Daring dad's to abseil tower for fundraising challenge

A former pupil of Chichester High for Boys has thanked a team of medics who saved his baby boy by taking on an abseiling challenge

Monday, 19th June 2017, 5:19 pm
Updated Friday, 8th June 2018, 3:13 am

Daring dad Steven Hale, who lived in Kensington Road, Chichester, for 20 years, is set to descend down one of Portsmouth’s tallest buildings.

The 40 year old, who now lives in, Hilsea is set to abseil down Spinnaker Tower to raise cash for Southampton hospital’s specialised paediatric intensive care unit.

Doctors and nurses from the unit were instrumental in saving the life of his little lad Austin almost a year ago.

The tiny tot was barely a day old when he was rushed from Queen Alexandra Hospital to Southampton in need of an emergency operation to fix his weakened heart.

Brave Austin endured a total of 20 hours in theatre over just two days before spending the next couple of weeks in the PICU.

Since then he has had two further open heart surgeries, his last just a couple of weeks ago.

Steven said: “They were absolutely fantastic. They got us through the hardest time of our lives.

“It’s incredible what they do there and the costs of everything is phenomenal”.

So far, Steven has raised £1,750 for the hospital. But he hopes with the public’s support, he can reach £2,500.

His abseil down the 100m structure is on July 2 – five days before Austin’s first birthday.
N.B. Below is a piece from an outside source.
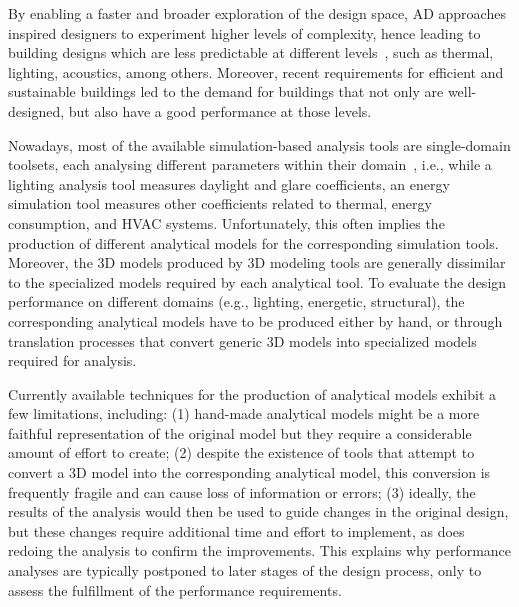 By enabling a faster and broader exploration of the design space, \ac{AD} approaches inspired designers to experiment higher levels of complexity, hence leading to building designs which are less predictable at different levels~\cite{Branco2017AD}, such as thermal, lighting, acoustics, among others. Moreover, recent requirements for efficient and sustainable buildings led to the demand for buildings that not only are well-designed, but also have a good performance at those levels.
	
	Nowadays, most of the available simulation-based analysis tools are single-domain toolsets, each analysing different parameters within their domain~\cite{Malkawi2005}, i.e., while a lighting analysis tool measures daylight and glare coefficients, an energy simulation tool measures other coefficients related to thermal, energy consumption, and \ac{HVAC} systems. Unfortunately, this often implies the production of different analytical models for the corresponding simulation tools. Moreover, the 3D models produced by 3D modeling tools are generally dissimilar to the specialized models required by each analytical tool. To evaluate the design performance on different domains (e.g., lighting, energetic, structural), the corresponding analytical models have to be produced either by hand, or through translation processes that convert generic 3D models into specialized models required for analysis.

	Currently available techniques for the production of analytical models exhibit a few limitations, including: (1) hand-made analytical models might be a more faithful representation of the original model but they require a considerable amount of effort to create; (2) despite the existence of tools that attempt to convert a 3D model into the corresponding analytical model, this conversion is frequently fragile and can cause loss of information or errors; (3) ideally, the results of the analysis would then be used to guide changes in the original design, but these changes require additional time and effort to implement, as does redoing the analysis to confirm the improvements. This explains why performance analyses are typically postponed to later stages of the design process, only to assess the fulfillment of the performance requirements.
He will be tackling the challenge with five of his friends, Courtney Channon, of Marchwood, Michael Buckley, of Havant, Paul Lang, of Hedge End, John West and Dave Bachelor, both of Portsmouth.

Steven added that he was ‘nervous and excited’ about the charity fundraiser.

He said: “Every time I drive into the city and see the Spinnaker Tower I think, “Bloody hell, what am I doing?!”. I must be crazy”.

Austin suffers from a heart defect which will need long-term treatment. Steven, who will be cheered on by his partner Alison Clark, 29, added his son would be in and out of hospital every six months.

He said: “He is genuinely one of the happiest smiley little babies you will ever see”.

PICU is south’s leading intensive care unit. It has 14 purpose-built beds and cares for children from birth up to 18.

It looks after about 1,000 young critically-ill young people every year and is the sixth busiest PICU in the UK.

To donate to Steven’s effort, see mydonate.bt.com/fundraisers/austinhale17.